Train to Busan mixes breathless action
with ravenous flesh-eaters. And all of the horror business is built upon rich
emotionality and fully realized characters, which lends the action that much
more consequence.
Throughout the breakneck pace, Yeon continues to build the
world and flesh out the characters in subtle, clever ways. Never dumping a
boxcar full of information on the audience in a single moment, the script doles
out the necessary information in well-timed bits and background reveals. An
authentic, lived-in feel permeates the setting.
It would be easy to lose the side characters in the action
and let them be little more than throwaway zombie fodder and cardboard cutouts.

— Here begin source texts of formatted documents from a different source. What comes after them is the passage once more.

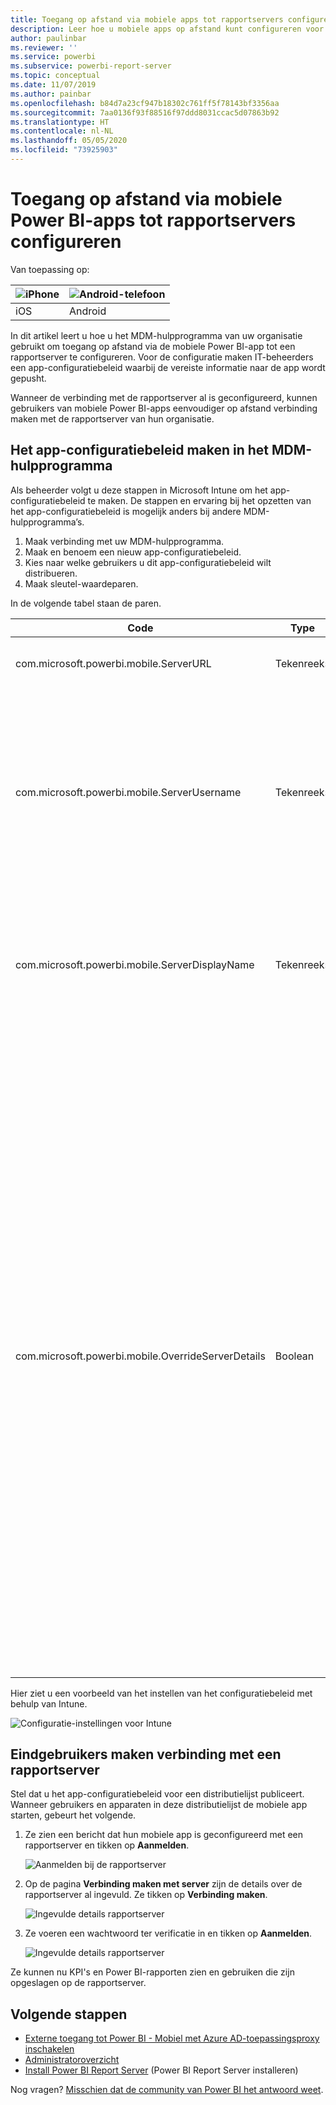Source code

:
 ```yaml
---
title: Toegang op afstand via mobiele apps tot rapportservers configureren
description: Leer hoe u mobiele apps op afstand kunt configureren voor uw rapportserver.
author: paulinbar
ms.reviewer: ''
ms.service: powerbi
ms.subservice: powerbi-report-server
ms.topic: conceptual
ms.date: 11/07/2019
ms.author: painbar
ms.openlocfilehash: b84d7a23cf947b18302c761ff5f78143bf3356aa
ms.sourcegitcommit: 7aa0136f93f88516f97ddd8031ccac5d07863b92
ms.translationtype: HT
ms.contentlocale: nl-NL
ms.lasthandoff: 05/05/2020
ms.locfileid: "73925903"
---
```

# <a name="configure-power-bi-mobile-app-access-to-report-server-remotely"></a>Toegang op afstand via mobiele Power BI-apps tot rapportservers configureren

Van toepassing op:

| ![iPhone](./media/configure-powerbi-mobile-apps-remote/ios-logo-40-px.png) | ![Android-telefoon](./media/configure-powerbi-mobile-apps-remote/android-logo-40-px.png) |
|:--- |:--- |
| iOS |Android |

In dit artikel leert u hoe u het MDM-hulpprogramma van uw organisatie gebruikt om toegang op afstand via de mobiele Power BI-app tot een rapportserver te configureren. Voor de configuratie maken IT-beheerders een app-configuratiebeleid waarbij de vereiste informatie naar de app wordt gepusht. 

 Wanneer de verbinding met de rapportserver al is geconfigureerd, kunnen gebruikers van mobiele Power BI-apps eenvoudiger op afstand verbinding maken met de rapportserver van hun organisatie. 

## <a name="create-the-app-configuration-policy-in-mdm-tool"></a>Het app-configuratiebeleid maken in het MDM-hulpprogramma 

Als beheerder volgt u deze stappen in Microsoft Intune om het app-configuratiebeleid te maken. De stappen en ervaring bij het opzetten van het app-configuratiebeleid is mogelijk anders bij andere MDM-hulpprogramma’s. 

1. Maak verbinding met uw MDM-hulpprogramma. 
2. Maak en benoem een nieuw app-configuratiebeleid. 
3. Kies naar welke gebruikers u dit app-configuratiebeleid wilt distribueren. 
4. Maak sleutel-waardeparen. 

In de volgende tabel staan de paren.

|Code  |Type  |Description  |
|---------|---------|---------|
| com.microsoft.powerbi.mobile.ServerURL | Tekenreeks | Rapportserver-URL <br> Moet beginnen met http/https |
| com.microsoft.powerbi.mobile.ServerUsername | Tekenreeks | [optioneel] <br> De gebruikersnaam die u wilt gebruiken om verbinding te maken met de server. <br> Als deze niet bestaat, wordt de gebruiker gevraagd de gebruikersnaam voor de verbinding in te voeren.| 
| com.microsoft.powerbi.mobile.ServerDisplayName | Tekenreeks | [optioneel] <br> De standaardwaarde is rapportserver <br> Een beschrijvende naam die in de app wordt gebruikt als naam voor de server | 
| com.microsoft.powerbi.mobile.OverrideServerDetails | Boolean | De standaardwaarde is Waar <br>Als deze optie is ingesteld op Waar, worden hiermee alle eventuele definities van de rapportserver overschreven die al op het mobiele apparaat bestaan. Bestaande servers die al zijn geconfigureerd, worden verwijderd. <br> Wanneer overschrijven is ingesteld op Waar, voorkomt u hiermee ook dat gebruikers die configuratie kunnen verwijderen. <br> Wanneer de optie is ingesteld op Onwaar, worden de gepushte waarden toegevoegd en blijven bestaande instellingen bestaan. <br> Als dezelfde server-URL al is geconfigureerd in de mobiele app, blijft deze configuratie bestaan. De app vraagt niet of de gebruiker zich opnieuw verifieert voor dezelfde server. |

Hier ziet u een voorbeeld van het instellen van het configuratiebeleid met behulp van Intune.

![Configuratie-instellingen voor Intune](media/configure-powerbi-mobile-apps-remote/power-bi-ios-remote-configuration-settings.png)

## <a name="end-users-connecting-to-report-server"></a>Eindgebruikers maken verbinding met een rapportserver

 Stel dat u het app-configuratiebeleid voor een distributielijst publiceert. Wanneer gebruikers en apparaten in deze distributielijst de mobiele app starten, gebeurt het volgende. 

1. Ze zien een bericht dat hun mobiele app is geconfigureerd met een rapportserver en tikken op **Aanmelden**.

    ![Aanmelden bij de rapportserver](media/configure-powerbi-mobile-apps-remote/power-bi-config-server-sign-in.png)

2.  Op de pagina **Verbinding maken met server** zijn de details over de rapportserver al ingevuld. Ze tikken op **Verbinding maken**.

    ![Ingevulde details rapportserver](media/configure-powerbi-mobile-apps-remote/power-bi-ios-remote-configure-connect-server.png)

3. Ze voeren een wachtwoord ter verificatie in en tikken op **Aanmelden**. 

    ![Ingevulde details rapportserver](media/configure-powerbi-mobile-apps-remote/power-bi-config-server-address.png)

Ze kunnen nu KPI's en Power BI-rapporten zien en gebruiken die zijn opgeslagen op de rapportserver.

## <a name="next-steps"></a>Volgende stappen

- [Externe toegang tot Power BI - Mobiel met Azure AD-toepassingsproxy inschakelen](https://docs.microsoft.com/azure/active-directory/manage-apps/application-proxy-integrate-with-power-bi)
- [Administratoroverzicht](admin-handbook-overview.md)  
- [Install Power BI Report Server](install-report-server.md) (Power BI Report Server installeren)  

Nog vragen? [Misschien dat de community van Power BI het antwoord weet](https://community.powerbi.com/).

But again, Yeon provides enough detail and allows these people to shine
through. The story of tough guy Sang-hwa (Ma Dong-seok, Doomsday
Book, The Good, the Bad, the Weird) and his pregnant
wife, Seong-kyeong (Jung Yu-min, Silenced), isn’t particularly
surprising, especially if you’ve ever seen a zombie movie before. These
characters and others—like selfish, out-for-himself asshole who will do anything
to survive—could have been background noise, but there’s enough earnest conviction
in the performances, and legitimate connection, investment, and texture, that the
audience cares what happens to them.
Train to Busan doesn’t blaze any new
trails, but it transcends the tricks and tropes of a genre that so often feels
it has nothing more to offer. Vicious and gore-soaked enough to sate hardcore horror
fans, Train to Busan infuses the zombie action with
emotional weight, resonant characters, and a frenetic pace, and the result is
much greater than the simple premise belies. [Grade: A-]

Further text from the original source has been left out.